Each line of the records below that holds "phpBB" should be returned.

● **DATA PROVIDED**
━━━━━━━━
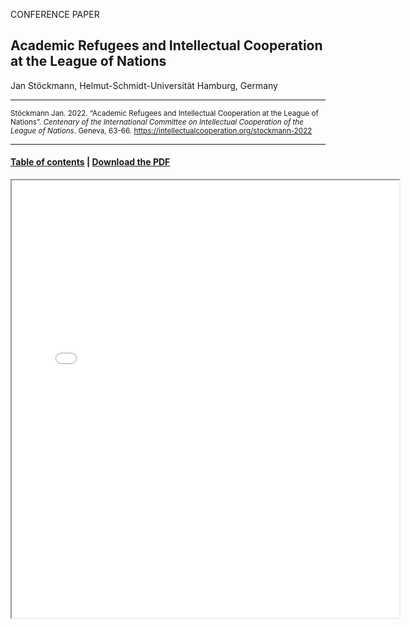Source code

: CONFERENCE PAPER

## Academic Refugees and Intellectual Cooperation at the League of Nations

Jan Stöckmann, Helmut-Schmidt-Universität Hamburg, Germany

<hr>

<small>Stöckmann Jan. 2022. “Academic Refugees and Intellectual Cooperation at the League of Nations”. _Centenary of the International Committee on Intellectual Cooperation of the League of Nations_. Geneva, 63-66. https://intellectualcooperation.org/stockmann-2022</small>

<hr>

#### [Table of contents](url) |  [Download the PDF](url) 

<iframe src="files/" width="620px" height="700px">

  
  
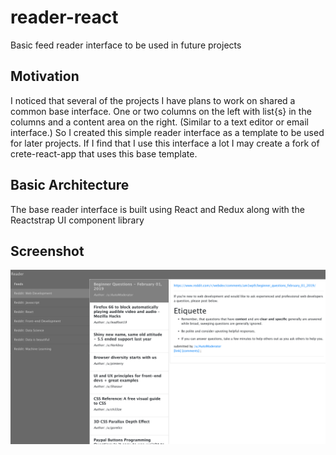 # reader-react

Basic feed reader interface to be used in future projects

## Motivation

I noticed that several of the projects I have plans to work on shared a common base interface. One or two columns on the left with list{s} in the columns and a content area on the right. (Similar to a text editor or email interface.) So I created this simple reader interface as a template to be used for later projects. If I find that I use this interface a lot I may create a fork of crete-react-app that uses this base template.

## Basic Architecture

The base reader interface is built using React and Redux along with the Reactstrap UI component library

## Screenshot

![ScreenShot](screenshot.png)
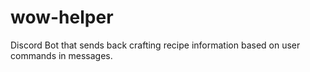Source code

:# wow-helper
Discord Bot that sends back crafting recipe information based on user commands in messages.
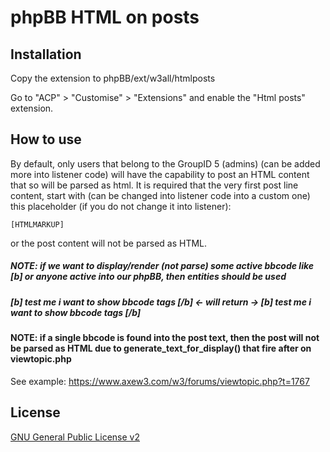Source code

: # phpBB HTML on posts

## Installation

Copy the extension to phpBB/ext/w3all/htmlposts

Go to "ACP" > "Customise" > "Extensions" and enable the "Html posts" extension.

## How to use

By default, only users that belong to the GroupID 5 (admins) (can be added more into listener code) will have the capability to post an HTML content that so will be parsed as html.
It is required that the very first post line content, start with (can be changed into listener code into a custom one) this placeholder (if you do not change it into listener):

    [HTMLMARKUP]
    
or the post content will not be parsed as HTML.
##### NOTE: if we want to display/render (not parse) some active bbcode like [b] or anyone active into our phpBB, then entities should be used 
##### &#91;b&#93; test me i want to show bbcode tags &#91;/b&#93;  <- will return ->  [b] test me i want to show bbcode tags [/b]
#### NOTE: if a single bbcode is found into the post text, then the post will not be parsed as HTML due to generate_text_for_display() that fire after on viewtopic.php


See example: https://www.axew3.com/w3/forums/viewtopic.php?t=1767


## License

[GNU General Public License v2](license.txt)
━━━━━━━━
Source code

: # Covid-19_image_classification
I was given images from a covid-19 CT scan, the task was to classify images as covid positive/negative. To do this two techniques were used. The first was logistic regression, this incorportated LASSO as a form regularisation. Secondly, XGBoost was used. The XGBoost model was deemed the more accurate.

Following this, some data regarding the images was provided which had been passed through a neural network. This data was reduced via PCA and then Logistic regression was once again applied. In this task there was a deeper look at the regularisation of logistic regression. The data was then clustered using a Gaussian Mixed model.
━━━━━━━━
● **ANSWER FOR THE TASK**
: # phpBB HTML on posts
Copy the extension to phpBB/ext/w3all/htmlposts
##### NOTE: if we want to display/render (not parse) some active bbcode like [b] or anyone active into our phpBB, then entities should be used 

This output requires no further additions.